======== Input for this task

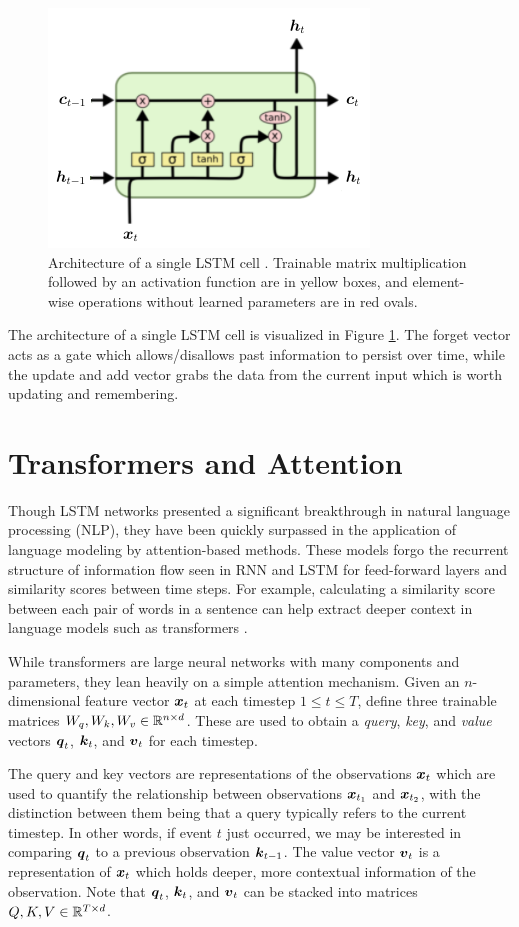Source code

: \begin{figure}[h]
  \centering
  \includegraphics[width=.5\textwidth]{img/lstm_visual}
  \caption{Architecture of a single LSTM cell \cite{olah2015}. Trainable matrix multiplication followed by an activation function are in yellow boxes, and element-wise operations without learned parameters are in red ovals.}
  \label{fig:lstm_visual}
\end{figure}

The architecture of a single LSTM cell is visualized in Figure \ref{fig:lstm_visual}. The forget vector acts as a gate which allows/disallows past information to persist over time, while the update and add vector grabs the data from the current input which is worth updating and remembering.


\section{Transformers and Attention}\label{sec:transformers}
Though LSTM networks presented a significant breakthrough in natural language processing (NLP), they have been quickly surpassed in the application of language modeling by attention-based methods. These models forgo the recurrent structure of information flow seen in RNN and LSTM for feed-forward layers and similarity scores between time steps. For example, calculating a similarity score between each pair of words in a sentence can help extract deeper context in language models such as transformers \cite{vaswani2017}.

While transformers are large neural networks with many components and parameters, they lean heavily on a simple attention mechanism. Given an $n$-dimensional feature vector $\boldsymbol{x}_t$ at each timestep $1\leq t\leq T$, define three trainable matrices $W_q, W_k, W_v \in \mathbb{R}^{n\times d}$. These are used to obtain a \textit{query}, \textit{key}, and \textit{value} vectors $\boldsymbol{q}_t$, $\boldsymbol{k}_t$, and $\boldsymbol{v}_t$ for each timestep. 

The query and key vectors are representations of the observations $\boldsymbol{x}_t$ which are used to quantify the relationship between observations $\boldsymbol{x}_{t_1}$ and $\boldsymbol{x}_{t_2}$, with the distinction between them being that a query typically refers to the current timestep. In other words, if event $t$ just occurred, we may be interested in comparing $\boldsymbol{q}_t$ to a previous observation $\boldsymbol{k}_{t-1}$. The value vector $\boldsymbol{v}_t$ is a representation of $\boldsymbol{x}_t$ which holds deeper, more contextual information of the observation. Note that $\boldsymbol{q}_t$, $\boldsymbol{k}_t$, and $\boldsymbol{v}_t$ can be stacked into matrices $Q,K,V \in \mathbb{R}^{T\times d}$. 

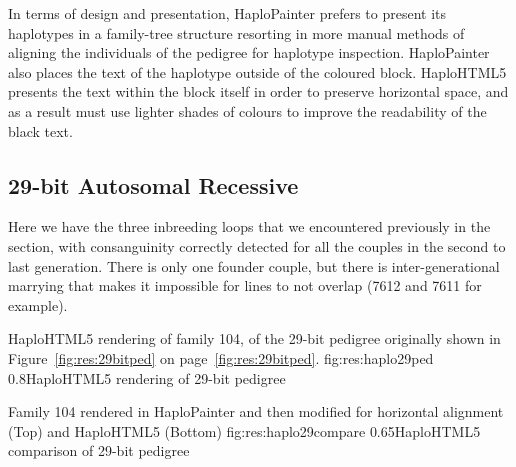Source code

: In terms of design and presentation, HaploPainter prefers to present its haplotypes in a family-tree structure resorting in more manual methods of aligning the individuals of the pedigree for haplotype inspection. HaploPainter also places the text of the haplotype outside of the coloured block. HaploHTML5 presents the text within the block itself in order to preserve horizontal space, and as a result must use lighter shades of colours to improve the readability of the black text.



\subsection{29-bit Autosomal Recessive}

Here we have the three inbreeding loops that we encountered previously in the section, with consanguinity correctly detected for all the couples in the second to last generation.  There is only one founder couple, but there is inter-generational marrying that makes it impossible for lines to not overlap (7612 and 7611 for example).

	{HaploHTML5 rendering of family 104, of the 29-bit pedigree originally shown in Figure~\ref{fig:res:29bitped} on page~\ref{fig:res:29bitped}.}
	{fig:res:haplo29ped}
	{0.8}{HaploHTML5 rendering of 29-bit pedigree}
	
	{Family 104 rendered in HaploPainter and then modified for horizontal alignment (Top) and HaploHTML5 (Bottom)}
	{fig:res:haplo29compare}
	{0.65}{HaploHTML5 comparison of 29-bit pedigree}

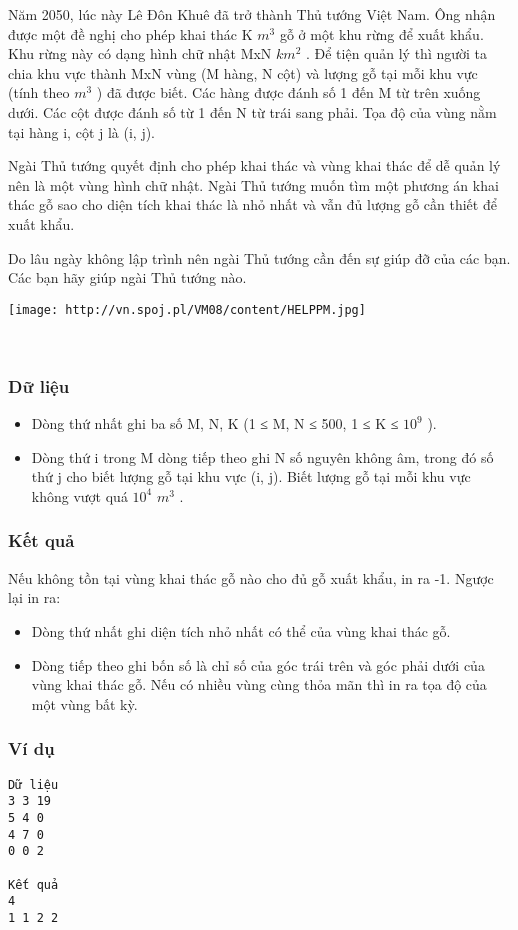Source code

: 

Năm 2050, lúc này Lê Đôn Khuê đã trở thành Thủ tướng Việt Nam. Ông nhận được một đề nghị cho phép khai thác K $m^{3}$ gỗ ở một khu rừng để xuất khẩu. Khu rừng này có dạng hình chữ nhật MxN $km^{2}$ . Để tiện quản lý thì người ta chia khu vực thành MxN vùng (M hàng, N cột) và lượng gỗ tại mỗi khu vực (tính theo $m^{3}$ ) đã được biết. Các hàng được đánh số 1 đến M từ trên xuống dưới. Các cột được đánh số từ 1 đến N từ trái sang phải. Tọa độ của vùng nằm tại hàng i, cột j là (i, j).

Ngài Thủ tướng quyết định cho phép khai thác và vùng khai thác để dễ quản lý nên là một vùng hình chữ nhật. Ngài Thủ tướng muốn tìm một phương án khai thác gỗ sao cho diện tích khai thác là nhỏ nhất và vẫn đủ lượng gỗ cần thiết để xuất khẩu.

Do lâu ngày không lập trình nên ngài Thủ tướng cần đến sự giúp đỡ của các bạn. Các bạn hãy giúp ngài Thủ tướng nào.


\texttt{[image: http://vn.spoj.pl/VM08/content/HELPPM.jpg]}

 

\subsubsection{Dữ liệu}
\begin{itemize}
	\item Dòng thứ nhất ghi ba số M, N, K (1 ≤ M, N ≤ 500, 1 ≤ K ≤ $10^{9}$ ).
	\item Dòng thứ i trong M dòng tiếp theo ghi N số nguyên không âm, trong đó số thứ j cho biết lượng gỗ tại khu vực (i, j). Biết lượng gỗ tại mỗi khu vực không vượt quá $10^{4}$ $m^{3}$ .
\end{itemize}

\subsubsection{Kết quả}

Nếu không tồn tại vùng khai thác gỗ nào cho đủ gỗ xuất khẩu, in ra -1. Ngược lại in ra:
\begin{itemize}
	\item Dòng thứ nhất ghi diện tích nhỏ nhất có thể của vùng khai thác gỗ.
	\item Dòng tiếp theo ghi bốn số là chỉ số của góc trái trên và góc phải dưới của vùng khai thác gỗ. Nếu có nhiều vùng cùng thỏa mãn thì in ra tọa độ của một vùng bất kỳ.
\end{itemize}

\subsubsection{Ví dụ}
\begin{verbatim}
Dữ liệu
3 3 19
5 4 0
4 7 0
0 0 2

Kết quả
4
1 1 2 2
\end{verbatim}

================

● Work instruction
For the lines above, output exactly those from the line containing "The architecture of" through the line containing "While transformers are", and skip the others.

● Result for this task
The architecture of a single LSTM cell is visualized in Figure \ref{fig:lstm_visual}. The forget vector acts as a gate which allows/disallows past information to persist over time, while the update and add vector grabs the data from the current input which is worth updating and remembering.


\section{Transformers and Attention}\label{sec:transformers}
Though LSTM networks presented a significant breakthrough in natural language processing (NLP), they have been quickly surpassed in the application of language modeling by attention-based methods. These models forgo the recurrent structure of information flow seen in RNN and LSTM for feed-forward layers and similarity scores between time steps. For example, calculating a similarity score between each pair of words in a sentence can help extract deeper context in language models such as transformers \cite{vaswani2017}.

While transformers are large neural networks with many components and parameters, they lean heavily on a simple attention mechanism. Given an $n$-dimensional feature vector $\boldsymbol{x}_t$ at each timestep $1\leq t\leq T$, define three trainable matrices $W_q, W_k, W_v \in \mathbb{R}^{n\times d}$. These are used to obtain a \textit{query}, \textit{key}, and \textit{value} vectors $\boldsymbol{q}_t$, $\boldsymbol{k}_t$, and $\boldsymbol{v}_t$ for each timestep. 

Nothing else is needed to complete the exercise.